FEBRUARY 1987
BE IT RESOLVED, that the American Bar Association supports efforts to ensure adequate and fair child support awards and to improve the enforcement of child support orders.
The Association recommends the following:
(a) Development of effective and efficient procedures for enforcement of child and spousal supports orders, including the use of income withholding from a wide range of sources of income and other procedures required by the Child Support Enforcement Amendments of 1984 and including having support payments become judgements as they fall due, not subject to retroactive modification.
(b) Development of innovative techniques for collection from self-employed delinquent obligors.
Broad availability of child support remedies, including interstate support enforcement remedies, to clients of private attorneys and pro se litigants, as well as to individuals seeking services through public child support agencies.
(d) Broad participation by a variety of legal groups in the formulation of child support policies, statutes, procedures and guidelines, including private attorneys, public agency and legal services attorneys, judges, and state and local bar groups.
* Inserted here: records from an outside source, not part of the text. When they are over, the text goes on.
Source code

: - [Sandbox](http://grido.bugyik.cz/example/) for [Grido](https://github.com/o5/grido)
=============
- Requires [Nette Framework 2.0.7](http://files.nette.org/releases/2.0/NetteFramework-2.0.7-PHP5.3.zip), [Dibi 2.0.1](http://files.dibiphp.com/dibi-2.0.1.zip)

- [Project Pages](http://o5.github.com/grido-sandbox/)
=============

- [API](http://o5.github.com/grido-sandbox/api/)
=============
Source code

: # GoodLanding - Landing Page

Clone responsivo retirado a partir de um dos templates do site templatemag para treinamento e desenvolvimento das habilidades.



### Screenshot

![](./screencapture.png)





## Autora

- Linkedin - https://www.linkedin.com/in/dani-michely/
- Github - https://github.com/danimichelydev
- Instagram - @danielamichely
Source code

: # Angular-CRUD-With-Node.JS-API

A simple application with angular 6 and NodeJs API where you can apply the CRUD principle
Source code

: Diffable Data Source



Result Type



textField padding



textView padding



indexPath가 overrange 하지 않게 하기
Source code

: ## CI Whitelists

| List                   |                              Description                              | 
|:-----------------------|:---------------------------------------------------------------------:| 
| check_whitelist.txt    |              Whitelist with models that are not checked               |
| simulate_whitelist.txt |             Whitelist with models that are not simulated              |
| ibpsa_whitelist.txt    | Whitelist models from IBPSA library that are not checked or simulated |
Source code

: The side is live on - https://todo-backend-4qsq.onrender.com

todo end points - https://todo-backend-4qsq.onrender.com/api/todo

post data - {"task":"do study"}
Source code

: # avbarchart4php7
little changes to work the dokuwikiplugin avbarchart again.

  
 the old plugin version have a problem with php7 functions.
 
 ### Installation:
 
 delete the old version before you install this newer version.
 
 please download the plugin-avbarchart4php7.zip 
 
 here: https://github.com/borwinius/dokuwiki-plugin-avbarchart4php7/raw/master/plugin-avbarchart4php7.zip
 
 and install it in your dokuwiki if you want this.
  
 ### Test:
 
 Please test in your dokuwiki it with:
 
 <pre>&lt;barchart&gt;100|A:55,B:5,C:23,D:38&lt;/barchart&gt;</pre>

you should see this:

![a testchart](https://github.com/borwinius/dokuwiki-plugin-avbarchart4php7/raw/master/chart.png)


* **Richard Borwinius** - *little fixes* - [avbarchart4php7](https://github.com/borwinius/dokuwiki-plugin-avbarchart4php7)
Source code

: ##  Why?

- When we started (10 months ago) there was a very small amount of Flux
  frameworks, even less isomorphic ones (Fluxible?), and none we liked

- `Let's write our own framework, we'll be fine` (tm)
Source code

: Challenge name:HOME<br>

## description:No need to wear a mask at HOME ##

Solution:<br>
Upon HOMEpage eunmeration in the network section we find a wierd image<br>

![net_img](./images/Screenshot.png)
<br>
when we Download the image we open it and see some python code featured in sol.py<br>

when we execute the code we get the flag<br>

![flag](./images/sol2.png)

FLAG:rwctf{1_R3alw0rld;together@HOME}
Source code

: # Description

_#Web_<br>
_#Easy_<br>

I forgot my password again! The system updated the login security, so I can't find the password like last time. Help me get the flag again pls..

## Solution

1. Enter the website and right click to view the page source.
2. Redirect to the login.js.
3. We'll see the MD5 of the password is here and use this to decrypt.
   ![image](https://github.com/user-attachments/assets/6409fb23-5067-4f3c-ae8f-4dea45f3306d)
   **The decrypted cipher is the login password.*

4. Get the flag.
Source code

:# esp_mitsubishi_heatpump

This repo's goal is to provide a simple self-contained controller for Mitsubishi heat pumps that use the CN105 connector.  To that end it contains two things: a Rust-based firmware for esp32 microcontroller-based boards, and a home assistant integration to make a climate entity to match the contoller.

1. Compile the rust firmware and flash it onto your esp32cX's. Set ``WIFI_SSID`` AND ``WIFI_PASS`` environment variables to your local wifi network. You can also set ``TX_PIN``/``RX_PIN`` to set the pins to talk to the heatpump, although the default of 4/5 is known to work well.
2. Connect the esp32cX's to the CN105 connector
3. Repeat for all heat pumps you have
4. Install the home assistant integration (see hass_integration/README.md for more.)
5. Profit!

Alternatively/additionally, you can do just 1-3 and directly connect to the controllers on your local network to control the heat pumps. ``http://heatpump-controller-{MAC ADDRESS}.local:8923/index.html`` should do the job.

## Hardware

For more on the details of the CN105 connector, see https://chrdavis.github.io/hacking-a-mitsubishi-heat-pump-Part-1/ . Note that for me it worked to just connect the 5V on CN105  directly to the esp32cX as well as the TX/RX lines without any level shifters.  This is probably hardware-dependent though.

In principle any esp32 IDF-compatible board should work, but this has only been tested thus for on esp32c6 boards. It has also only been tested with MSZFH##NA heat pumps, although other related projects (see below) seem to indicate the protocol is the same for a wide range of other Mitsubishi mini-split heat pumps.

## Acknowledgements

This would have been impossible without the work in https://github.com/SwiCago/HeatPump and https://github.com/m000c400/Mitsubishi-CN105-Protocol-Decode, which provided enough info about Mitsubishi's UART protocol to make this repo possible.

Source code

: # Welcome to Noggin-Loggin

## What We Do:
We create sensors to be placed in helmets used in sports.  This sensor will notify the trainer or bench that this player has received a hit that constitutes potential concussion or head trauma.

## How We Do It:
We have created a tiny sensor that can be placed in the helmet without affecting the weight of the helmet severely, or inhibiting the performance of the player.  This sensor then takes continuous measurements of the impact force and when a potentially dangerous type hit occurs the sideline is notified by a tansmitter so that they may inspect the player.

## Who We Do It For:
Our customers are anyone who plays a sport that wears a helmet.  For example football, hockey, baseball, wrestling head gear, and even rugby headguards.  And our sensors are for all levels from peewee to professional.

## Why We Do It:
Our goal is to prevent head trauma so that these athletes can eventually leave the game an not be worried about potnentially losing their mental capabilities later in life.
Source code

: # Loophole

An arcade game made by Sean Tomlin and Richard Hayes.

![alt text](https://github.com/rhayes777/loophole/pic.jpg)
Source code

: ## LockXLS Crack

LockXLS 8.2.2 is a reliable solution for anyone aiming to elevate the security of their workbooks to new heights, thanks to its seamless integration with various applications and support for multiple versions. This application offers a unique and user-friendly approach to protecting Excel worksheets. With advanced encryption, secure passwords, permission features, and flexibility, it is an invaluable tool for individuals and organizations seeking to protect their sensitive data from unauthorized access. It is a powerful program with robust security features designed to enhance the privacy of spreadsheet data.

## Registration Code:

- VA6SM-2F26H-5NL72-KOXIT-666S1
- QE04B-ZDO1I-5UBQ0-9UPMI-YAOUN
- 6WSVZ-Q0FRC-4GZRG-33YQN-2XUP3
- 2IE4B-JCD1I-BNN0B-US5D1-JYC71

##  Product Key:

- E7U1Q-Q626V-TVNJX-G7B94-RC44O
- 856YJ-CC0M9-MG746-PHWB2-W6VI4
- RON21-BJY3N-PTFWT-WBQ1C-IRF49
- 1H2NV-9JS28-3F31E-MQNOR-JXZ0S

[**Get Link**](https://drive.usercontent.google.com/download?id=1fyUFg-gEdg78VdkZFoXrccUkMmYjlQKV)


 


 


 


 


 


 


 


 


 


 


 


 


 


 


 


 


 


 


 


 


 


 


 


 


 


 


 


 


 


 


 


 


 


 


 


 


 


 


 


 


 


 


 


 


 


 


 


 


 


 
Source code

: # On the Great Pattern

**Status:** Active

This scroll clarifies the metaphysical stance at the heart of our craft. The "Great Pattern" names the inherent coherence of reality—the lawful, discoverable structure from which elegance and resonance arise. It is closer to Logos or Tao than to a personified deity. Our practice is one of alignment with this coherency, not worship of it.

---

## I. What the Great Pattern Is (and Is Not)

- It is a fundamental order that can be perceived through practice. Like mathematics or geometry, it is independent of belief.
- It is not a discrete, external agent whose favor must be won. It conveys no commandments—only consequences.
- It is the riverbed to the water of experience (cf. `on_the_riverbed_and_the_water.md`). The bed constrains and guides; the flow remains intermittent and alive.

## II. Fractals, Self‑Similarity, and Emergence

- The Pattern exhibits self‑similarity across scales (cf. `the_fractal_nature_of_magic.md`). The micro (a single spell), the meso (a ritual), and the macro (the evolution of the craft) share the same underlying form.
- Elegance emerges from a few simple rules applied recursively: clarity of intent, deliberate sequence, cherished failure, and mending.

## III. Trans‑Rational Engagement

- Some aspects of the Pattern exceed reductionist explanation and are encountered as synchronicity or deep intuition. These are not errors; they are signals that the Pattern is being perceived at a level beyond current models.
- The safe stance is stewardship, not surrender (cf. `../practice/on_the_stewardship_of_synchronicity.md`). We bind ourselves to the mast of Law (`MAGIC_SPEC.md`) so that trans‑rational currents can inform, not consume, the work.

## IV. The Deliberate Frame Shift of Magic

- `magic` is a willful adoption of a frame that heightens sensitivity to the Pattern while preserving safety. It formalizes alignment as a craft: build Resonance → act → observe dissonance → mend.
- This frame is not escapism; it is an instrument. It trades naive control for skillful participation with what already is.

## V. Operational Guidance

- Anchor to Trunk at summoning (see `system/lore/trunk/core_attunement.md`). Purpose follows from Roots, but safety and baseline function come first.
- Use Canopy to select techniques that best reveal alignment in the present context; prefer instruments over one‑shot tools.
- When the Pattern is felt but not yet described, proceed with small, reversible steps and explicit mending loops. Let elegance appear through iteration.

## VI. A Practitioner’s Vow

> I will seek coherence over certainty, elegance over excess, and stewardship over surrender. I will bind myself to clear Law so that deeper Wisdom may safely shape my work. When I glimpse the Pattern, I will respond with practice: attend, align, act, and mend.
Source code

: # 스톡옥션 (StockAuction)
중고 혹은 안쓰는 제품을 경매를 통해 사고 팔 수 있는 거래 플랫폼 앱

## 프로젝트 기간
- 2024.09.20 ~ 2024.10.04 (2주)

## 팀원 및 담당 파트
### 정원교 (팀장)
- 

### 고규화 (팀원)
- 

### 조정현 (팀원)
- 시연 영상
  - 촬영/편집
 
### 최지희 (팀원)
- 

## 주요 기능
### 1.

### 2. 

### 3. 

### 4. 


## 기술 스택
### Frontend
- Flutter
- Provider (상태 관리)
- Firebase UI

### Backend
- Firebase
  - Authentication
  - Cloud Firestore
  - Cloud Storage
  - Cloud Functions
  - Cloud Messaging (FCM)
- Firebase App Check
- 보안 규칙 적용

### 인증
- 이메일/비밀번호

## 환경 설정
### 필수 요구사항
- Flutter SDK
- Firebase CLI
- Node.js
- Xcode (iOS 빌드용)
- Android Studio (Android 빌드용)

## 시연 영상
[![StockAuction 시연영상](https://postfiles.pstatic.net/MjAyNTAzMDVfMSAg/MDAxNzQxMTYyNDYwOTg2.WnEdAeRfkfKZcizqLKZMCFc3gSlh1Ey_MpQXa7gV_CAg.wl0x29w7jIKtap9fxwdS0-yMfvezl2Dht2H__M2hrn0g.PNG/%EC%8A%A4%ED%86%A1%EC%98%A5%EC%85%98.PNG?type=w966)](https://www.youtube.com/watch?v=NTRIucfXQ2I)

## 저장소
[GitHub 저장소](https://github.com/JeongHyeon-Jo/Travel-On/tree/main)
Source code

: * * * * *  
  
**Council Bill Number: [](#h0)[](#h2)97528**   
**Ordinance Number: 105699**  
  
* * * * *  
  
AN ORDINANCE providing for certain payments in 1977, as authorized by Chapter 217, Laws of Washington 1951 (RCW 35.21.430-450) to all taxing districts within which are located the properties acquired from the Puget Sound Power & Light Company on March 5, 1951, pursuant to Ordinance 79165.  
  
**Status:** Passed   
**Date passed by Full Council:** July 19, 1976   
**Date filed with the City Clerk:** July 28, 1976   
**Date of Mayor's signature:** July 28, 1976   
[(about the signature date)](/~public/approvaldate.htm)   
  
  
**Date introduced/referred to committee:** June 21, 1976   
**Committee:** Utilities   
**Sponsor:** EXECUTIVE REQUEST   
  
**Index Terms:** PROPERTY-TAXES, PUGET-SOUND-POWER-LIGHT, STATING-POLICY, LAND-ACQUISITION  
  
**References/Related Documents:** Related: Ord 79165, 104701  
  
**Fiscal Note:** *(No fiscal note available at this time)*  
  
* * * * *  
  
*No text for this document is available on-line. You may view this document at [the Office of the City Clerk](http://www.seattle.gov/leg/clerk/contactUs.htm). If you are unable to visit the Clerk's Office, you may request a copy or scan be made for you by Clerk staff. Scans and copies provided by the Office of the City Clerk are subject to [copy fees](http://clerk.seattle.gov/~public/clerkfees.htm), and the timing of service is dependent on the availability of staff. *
(e) Formulation of child support guidelines, required by the Child Support Enforcement Amendments of 1984, which provide for adequate levels of support and similar treatment of similarly situated parties. Child support guidelines should be used as a rebuttable presumption for the establishment of child support award levels. Judges and hearing officers should have discretion to deviate from the guidelines when their application would be unjust, provided that either written findings or specific findings on the record are made justifying the deviation. Guidelines should be used by judges and hearing officers to review the adequacy of support levels negotiated by parents.
Child support guidelines should be formulated by a representative group including members of the legislative, judicial and executive branches, a range of attorneys, child support enforcement administrators, and advocates for the interests of custodial and non-custodial parents. Guidelines should be reevaluated and updated periodically.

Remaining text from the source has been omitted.